Ma nasce immediatamente un altro problema. Pochi sono i dipinti attribuiti a Vermeer con certezza unanime della critica e certo Giovane seduta al virginale (1670 – 1672 circa; New York, Collezione Privata) e Santa Prassede (1655; The Barbara Piasecka Johnson Collection Foundation) non sono sicuramente tra questi.

Anche un occhio inesperto come il mio o un “osservatore incantato e disinibito”  riesce a notare l’assoluta lontananza di realizzazione di Giovane seduta al virginale rispetto alle altre scene d’interno di Vermeer e gli risulta davvero difficile avvicinare con sicurezza opere di questo valore alle altre straordinarie esecuzioni come l’Allegoria della Fede (1670 -1672 circa; New York, The Metropolitan Museum of Art), opera bellissima e davvero unica, fortunatamente presente a Roma.

La mostra (scandita da eleganti pannelli colorati ideati da Lucio Turchetta, che rendono l’allestimento davvero interessante) si apre con La stradina di Vermeer (1658 circa; Amsterdam, Rijksmuseum) per poi continuare con altre cinquanta opere dei pittori più importanti della scena olandese del Seicento (il secolo d’oro per l’appunto) tra cui Pieter de Hooch, van Musscher, Carel Fabritius, Gerard ter Borch, Gabriel Metsu etc.

Nasce allora un ulteriore domanda, per me, più che legittima. Non si poteva (o meglio doveva) chiamare la mostra in un altro modo, esempio: “Paesaggisti, pittori d’architettura e intimisti: la pittura olandese del secolo d’oro” ?

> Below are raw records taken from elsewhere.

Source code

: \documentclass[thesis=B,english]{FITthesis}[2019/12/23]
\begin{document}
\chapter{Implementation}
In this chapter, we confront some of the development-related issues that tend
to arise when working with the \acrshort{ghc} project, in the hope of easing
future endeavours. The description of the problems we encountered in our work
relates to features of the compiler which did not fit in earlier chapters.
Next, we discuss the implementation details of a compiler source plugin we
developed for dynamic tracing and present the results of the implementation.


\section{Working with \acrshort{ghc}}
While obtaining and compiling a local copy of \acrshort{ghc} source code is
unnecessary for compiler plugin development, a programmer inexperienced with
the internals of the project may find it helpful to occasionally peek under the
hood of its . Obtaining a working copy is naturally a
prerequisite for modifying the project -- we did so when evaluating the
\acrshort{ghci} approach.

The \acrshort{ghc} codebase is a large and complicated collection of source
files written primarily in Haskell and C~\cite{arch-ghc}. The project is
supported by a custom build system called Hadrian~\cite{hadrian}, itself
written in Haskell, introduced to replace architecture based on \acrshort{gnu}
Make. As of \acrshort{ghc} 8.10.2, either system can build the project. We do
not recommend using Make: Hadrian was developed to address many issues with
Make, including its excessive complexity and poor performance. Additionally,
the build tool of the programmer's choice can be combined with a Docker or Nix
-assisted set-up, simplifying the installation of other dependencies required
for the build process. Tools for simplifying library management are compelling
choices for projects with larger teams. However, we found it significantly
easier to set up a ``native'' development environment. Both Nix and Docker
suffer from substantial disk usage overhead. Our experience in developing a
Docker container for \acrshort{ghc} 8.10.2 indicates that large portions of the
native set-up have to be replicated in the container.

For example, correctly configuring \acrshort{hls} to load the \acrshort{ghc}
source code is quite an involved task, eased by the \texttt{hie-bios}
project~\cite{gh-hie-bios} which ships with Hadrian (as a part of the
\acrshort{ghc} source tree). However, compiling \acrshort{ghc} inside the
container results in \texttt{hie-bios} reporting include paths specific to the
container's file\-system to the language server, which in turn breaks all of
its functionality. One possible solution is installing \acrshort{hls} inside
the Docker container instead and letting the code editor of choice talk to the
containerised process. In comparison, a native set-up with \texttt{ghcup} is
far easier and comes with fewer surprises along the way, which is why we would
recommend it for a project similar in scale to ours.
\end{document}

Naturalmente no. Troppo pochi sarebbero stati i visitatori e, cosa ancora più tragica,  troppo pochi gli incassi. Ma la risposta più ovvia ce la fornisce Stefano Miliani nel suo articolo “Vermeer, un mito tra donne vere e Scarlett Johansson” uscito su L’unità il 26 Settembre 2012, che conclude dicendo:

“Va da sé che anche questa esposizione solleva un problema diffuso: si organizzano mostre di richiamo, anche per ragioni di conti, più che di ricerca. Però con artisti così, i visitatori si muovono e aiutano i bilanci.”

Come dare torto a Miliani? la ricerca scientifica in questa mostra non è forse un po’ carente?

In conclusione la mostra di Roma presenta un notevole sforzo di realizzazione (da premiare) ma con qualche “mancanza”. I curatori hanno voluto inserire Vermeer nel contesto pittorico di appartenenza (operazione giustissima e ammirevole) ma scegliendo troppe opere da collezioni private (americane in primo luogo, risultato questo determinato forse della presenza nella direzione scientifica di Arthur K. Wheelock Jr, curatore della National Gallery di Washington e di Walter Liedtke, curatore al Metropolitan di New York) e sopratutto scegliendo opere che “forse non sono all’altezza di rappresentare al meglio il fermento creativo di quel secolo d’oro”, come afferma Maria Luisa Prete su Insideart.

Nonostante tutto è una mostra assolutamente da visitare, quando potremo rivedere tutti questi Vermeer (o presunti tali) insieme?